Task to complete » Filter this material down to the lines that contain the string "WebpartExportMode", and return those lines.

========================

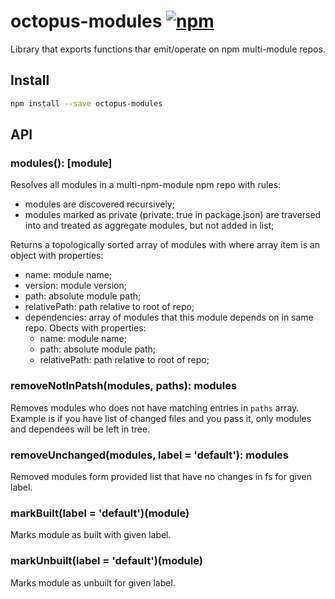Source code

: # octopus-modules [![npm](https://img.shields.io/npm/v/npm.svg)](https://www.npmjs.com/package/octopus-modules)

Library that exports functions thar emit/operate on npm multi-module repos.

## Install

```bash
npm install --save octopus-modules
```

## API

### modules(): [module]
Resolves all modules in a multi-npm-module npm repo with rules:
 - modules are discovered recursively;
 - modules marked as private (private: true in package.json) are traversed into and treated as aggregate modules, but not added in list;

Returns a topologically sorted array of modules with where array item is an object with properties:
 - name: module name;
 - version: module version;
 - path: absolute module path;
 - relativePath: path relative to root of repo;
 - dependencies: array of modules that this module depends on in same repo. Obects with properties:
   - name: module name;
   - path: absolute module path;
   - relativePath: path relative to root of repo;

### removeNotInPatsh(modules, paths): modules
Removes modules who does not have matching entries in `paths` array. Example is if you have list of changed files and you pass it, only modules and dependees will be left in tree.

### removeUnchanged(modules, label = 'default'): modules
Removed modules form provided list that have no changes in fs for given label.

### markBuilt(label = 'default')(module)
Marks module as built with given label.

### markUnbuilt(label = 'default')(module)
Marks module as unbuilt for given label.
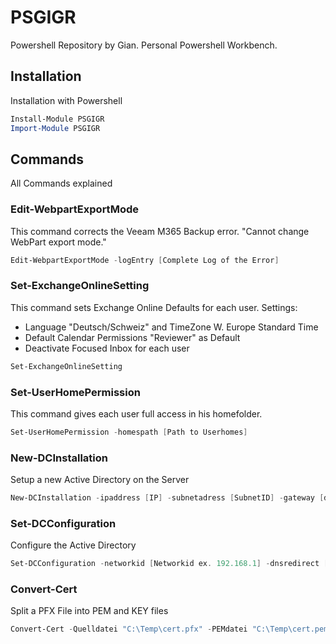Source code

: # PSGIGR

Powershell Repository by Gian. Personal Powershell Workbench.

## Installation

Installation with Powershell

```powershell
Install-Module PSGIGR
Import-Module PSGIGR
```

## Commands

All Commands explained

### Edit-WebpartExportMode

This command corrects the Veeam M365 Backup error. "Cannot change WebPart export mode."

```powershell
Edit-WebpartExportMode -logEntry [Complete Log of the Error]
```

### Set-ExchangeOnlineSetting

This command sets Exchange Online Defaults for each user.
Settings:

- Language "Deutsch/Schweiz" and TimeZone W. Europe Standard Time
- Default Calendar Permissions "Reviewer" as Default
- Deactivate Focused Inbox for each user

```powershell
Set-ExchangeOnlineSetting
```

### Set-UserHomePermission

This command gives each user full access in his homefolder.

```powershell
Set-UserHomePermission -homespath [Path to Userhomes]
```

### New-DCInstallation

Setup a new Active Directory on the Server

```powershell
New-DCInstallation -ipaddress [IP] -subnetadress [SubnetID] -gateway [defaultgateway] -NETBIOS [NETBIOS Name] -DomainName [FQDN of the Domain] -DSRMPW [DRSM Password] -DHCP [If required $true]
```

### Set-DCConfiguration

Configure the Active Directory

```powershell
Set-DCConfiguration -networkid [Networkid ex. 192.168.1] -dnsredirect [1.1.1.1] -ouCustomer [SBB]
```

### Convert-Cert

Split a PFX File into PEM and KEY files

```powershell
Convert-Cert -Quelldatei "C:\Temp\cert.pfx" -PEMdatei "C:\Temp\cert.pem" -KEYdatei "C:\Temp\cert.key"
```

========================

Output for this exercise »
### Edit-WebpartExportMode
Edit-WebpartExportMode -logEntry [Complete Log of the Error]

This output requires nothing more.